As expected, plaintiffs in a Texas lawsuit challenging the Department of Labor's investment advice rule filed a new brief Thursday reminding the court that the Biden administration is walking away from a similar lawsuit in Florida.
Judge Virginia M. Hernandez Covington sided with the ASA in a February ruling striking down a portion of guidance the DOL issued in 2021 that expanded the definition of a retirement plan fiduciary. The judge ruled that a portion of the department’s frequently-asked-questions guidance illegally widened its regulatory lane, and failed to comply with the agency’s own regulations.
The Federation of Americans for Consumer Choice, joined by a number of independent insurance agents and agencies, is making similar claims in its lawsuit against the DOL in Dallas federal court.
Naturally, FACC took note of the government abandoning its Florida appeal.
"The DOL’s decision not to appeal the ASA Order nullifying and vacating this central feature of the New Interpretation underscores that the DOL’s attempted reimagining of the five-part test is simply unworkable and further supports the relief requested by Plaintiffs in this case," the brief filed today reads.
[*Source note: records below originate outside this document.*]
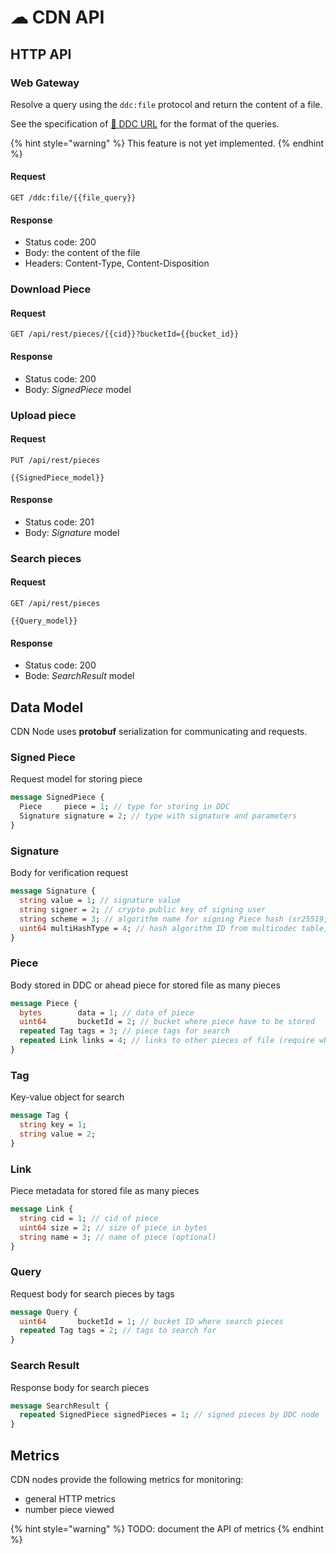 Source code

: # ☁ CDN API

## HTTP API

### Web Gateway

Resolve a query using the `ddc:file` protocol and return the content of a file.

See the specification of [🔗 DDC URL](ddc-url.md) for the format of the queries.

{% hint style="warning" %} This feature is not yet implemented. {% endhint %}

#### Request
```http
GET /ddc:file/{{file_query}}
```

#### Response
* Status code: 200
* Body: the content of the file
* Headers: Content-Type, Content-Disposition

### Download Piece

#### Request

```http
GET /api/rest/pieces/{{cid}}?bucketId={{bucket_id}}
```

#### Response

* Status code: 200
* Body: _SignedPiece_ model

### Upload piece

#### Request

```http
PUT /api/rest/pieces

{{SignedPiece_model}}
```

#### Response

* Status code: 201
* Body: _Signature_ model

### Search pieces

#### Request

```http
GET /api/rest/pieces

{{Query_model}}
```

#### Response

* Status code: 200
* Bode: _SearchResult_ model


## Data Model

CDN Node uses **protobuf** serialization for communicating and requests.

### Signed Piece

Request model for storing piece

```protobuf
message SignedPiece {
  Piece     piece = 1; // type for storing in DDC 
  Signature signature = 2; // type with signature and parameters
}
```

### Signature

Body for verification request

```protobuf
message Signature {
  string value = 1; // signature value
  string signer = 2; // crypto public key of signing user
  string scheme = 3; // algorithm name for signing Piece hash (sr25519, secp256k1, ed25519)
  uint64 multiHashType = 4; // hash algorithm ID from multicodec table, where 0 is default (blake2b-256)
}
```

### Piece

Body stored in DDC or ahead piece for stored file as many pieces

```protobuf
message Piece {
  bytes        data = 1; // data of piece
  uint64       bucketId = 2; // bucket where piece have to be stored
  repeated Tag tags = 3; // piece tags for search
  repeated Link links = 4; // links to other pieces of file (require when we store files as many pieces)
}
```

### Tag

Key-value object for search

```protobuf
message Tag {
  string key = 1;
  string value = 2;
}
```

### Link

Piece metadata for stored file as many pieces

```protobuf
message Link {
  string cid = 1; // cid of piece
  uint64 size = 2; // size of piece in bytes
  string name = 3; // name of piece (optional)
}
```

### Query

Request body for search pieces by tags

```protobuf
message Query {
  uint64       bucketId = 1; // bucket ID where search pieces
  repeated Tag tags = 2; // tags to search for
}
```

### Search Result

Response body for search pieces

```protobuf
message SearchResult {
  repeated SignedPiece signedPieces = 1; // signed pieces by DDC node
}
```


## Metrics

CDN nodes provide the following metrics for monitoring:

* general HTTP metrics
* number piece viewed

{% hint style="warning" %} TODO: document the API of metrics
{% endhint %}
The guidance was issued as part of the Trump administration's investment advice rule that took effect in February 2022. Included in the rule was a new prohibited transaction exemption allowing advisors to provide conflicted advice for commissions; and a reinstatement of the "five-part test" to determine what constitutes investment advice.
FACC filed the new brief as a supplement to its previous request for summary judgment.